Time, Time! Wherefore Art Thou Time?
I live by the clock. I hurtle down those rocky hills of inconstant life and pick up the pace as I go. My descent is measured in nanoseconds. Defined as one billionth of a second, a nanosecond is a tiny fragment of time in which a falling raindrop is immobile (Gleick, 1999). Isn’t that astounding? Although it’s hard to grasp, this knowledge—that such small intervals exist—keeps me on my toes. I haven’t a moment to lose.
But it’s a problem, an age old problem. Take Virgil, the Roman poet (70-19 BC). “But meanwhile,” he said, “it is flying, inevitable time is flying.” And in 1803, Napoleon Bonaparte barked to one of his aides, “ . . . don’t forget that the world was made in six days. You can ask me for anything you like, except time.” Then, Benjamin Franklin, in 1746, noted that, “Lost time is never found again.” Ah, the anxiety.
Unmistakenly, and through the ages, the need to overtake time has been an issue for many. Hurrying is, in fact, a universal preference for managing life’s various tasks.
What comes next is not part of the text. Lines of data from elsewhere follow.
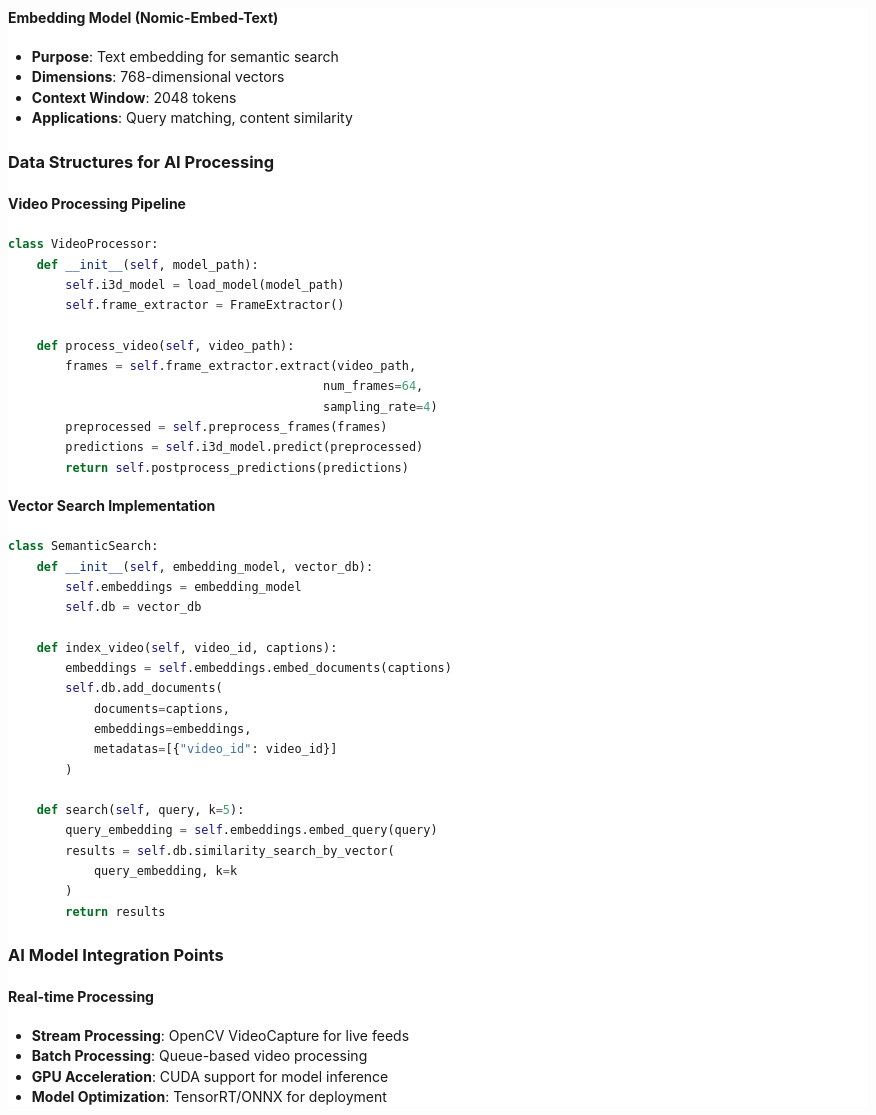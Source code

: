 #### Embedding Model (Nomic-Embed-Text)
- **Purpose**: Text embedding for semantic search
- **Dimensions**: 768-dimensional vectors
- **Context Window**: 2048 tokens
- **Applications**: Query matching, content similarity

### Data Structures for AI Processing

#### Video Processing Pipeline
```python
class VideoProcessor:
    def __init__(self, model_path):
        self.i3d_model = load_model(model_path)
        self.frame_extractor = FrameExtractor()
        
    def process_video(self, video_path):
        frames = self.frame_extractor.extract(video_path, 
                                            num_frames=64,
                                            sampling_rate=4)
        preprocessed = self.preprocess_frames(frames)
        predictions = self.i3d_model.predict(preprocessed)
        return self.postprocess_predictions(predictions)
```

#### Vector Search Implementation
```python
class SemanticSearch:
    def __init__(self, embedding_model, vector_db):
        self.embeddings = embedding_model
        self.db = vector_db
        
    def index_video(self, video_id, captions):
        embeddings = self.embeddings.embed_documents(captions)
        self.db.add_documents(
            documents=captions,
            embeddings=embeddings,
            metadatas=[{"video_id": video_id}]
        )
        
    def search(self, query, k=5):
        query_embedding = self.embeddings.embed_query(query)
        results = self.db.similarity_search_by_vector(
            query_embedding, k=k
        )
        return results
```

### AI Model Integration Points

#### Real-time Processing
- **Stream Processing**: OpenCV VideoCapture for live feeds
- **Batch Processing**: Queue-based video processing
- **GPU Acceleration**: CUDA support for model inference
- **Model Optimization**: TensorRT/ONNX for deployment
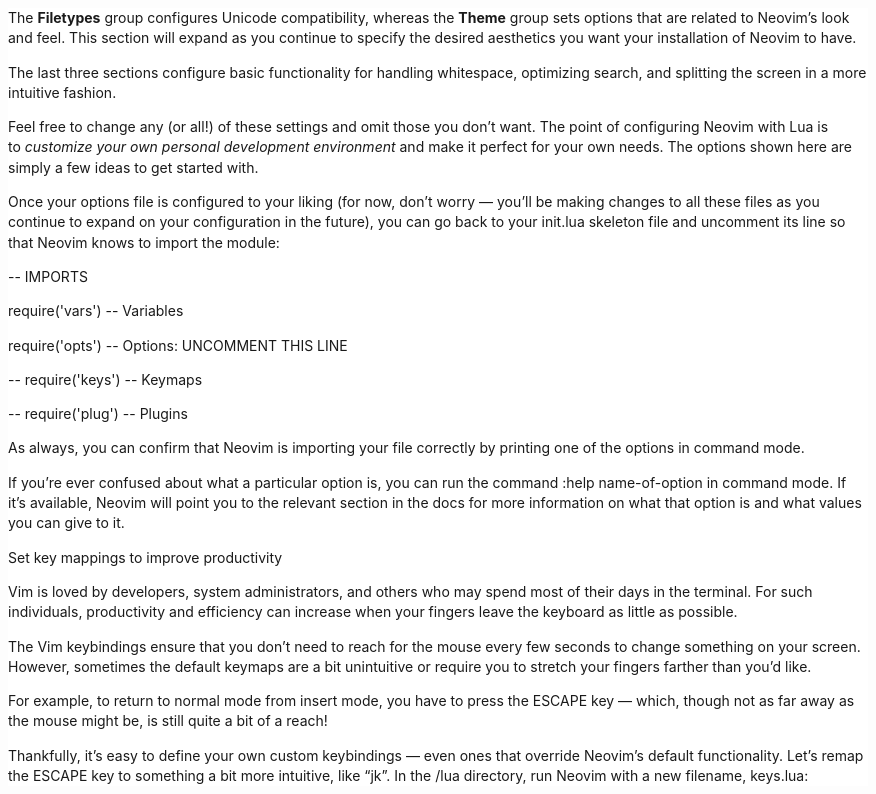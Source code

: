 The **Filetypes** group configures Unicode compatibility, whereas
the **Theme** group sets options that are related to Neovim’s look and
feel. This section will expand as you continue to specify the desired
aesthetics you want your installation of Neovim to have.

The last three sections configure basic functionality for handling
whitespace, optimizing search, and splitting the screen in a more
intuitive fashion.

Feel free to change any (or all!) of these settings and omit those you
don’t want. The point of configuring Neovim with Lua is
to *customize* *your own personal development environment* and make it
perfect for your own needs. The options shown here are simply a few
ideas to get started with.

Once your options file is configured to your liking (for now, don’t
worry — you’ll be making changes to all these files as you continue to
expand on your configuration in the future), you can go back to
your init.lua skeleton file and uncomment its line so that Neovim knows
to import the module:

-- IMPORTS

require('vars') -- Variables

require('opts') -- Options: UNCOMMENT THIS LINE

-- require('keys') -- Keymaps

-- require('plug') -- Plugins

As always, you can confirm that Neovim is importing your file correctly
by printing one of the options in command mode.

If you’re ever confused about what a particular option is, you can run
the command :help name-of-option in command mode. If it’s available,
Neovim will point you to the relevant section in the docs for more
information on what that option is and what values you can give to it.

Set key mappings to improve productivity

Vim is loved by developers, system administrators, and others who may
spend most of their days in the terminal. For such individuals,
productivity and efficiency can increase when your fingers leave the
keyboard as little as possible.

The Vim keybindings ensure that you don’t need to reach for the mouse
every few seconds to change something on your screen. However, sometimes
the default keymaps are a bit unintuitive or require you to stretch your
fingers farther than you’d like. 

For example, to return to normal mode from insert mode, you have to
press the ESCAPE key — which, though not as far away as the mouse might
be, is still quite a bit of a reach!

Thankfully, it’s easy to define your own custom keybindings — even ones
that override Neovim’s default functionality. Let’s remap the ESCAPE key
to something a bit more intuitive, like “jk”. In the /lua directory, run
Neovim with a new filename, keys.lua:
We raise the speed limit on highways, buy souped-up computers, and we yearn, still, for the Concorde, the supersonic commercial airliner retired in 2003. That beauty flew to London in 3 ½ hours at Mach 2.04, in other words, at slightly over twice the speed of sound (about 1350 mph depending on the temperture of the surrounding air at the time of flight).
So it seems that the tick tick tick of that perennial clock, biological or otherwise, is rushing by faster than ever. We hustle along in the same meteoric fashion, racing to save time for some other activity that needs to be raced through as well, and life zooms by with just a glance.
Well, I believe that it’s time to reinvent ourselves, to rework our timely habits so that life slows down a little and becomes richer, broader, more rain forest lush. Is that possible?
The concept of reinvention requires thought, though. When I encounter what I interpret as an urgent pursuit, one that requires excessive amounts of energy, that forces my blood to flow faster, my heart to pump loudly, and my muscles to cramp, demanding too much of me too quickly, I brood about it: after the event, of course, never in advance. And it strikes me, again, that my habitually rapid pace must change. It’s not worth the physical or emotional effort. I want to smell the roses. How about you?
Do you want to join me in reprogramming life, in shouting out the new battle cry, SLOW DOWN!
What do you think? Can we do it? Maybe. Maybe not.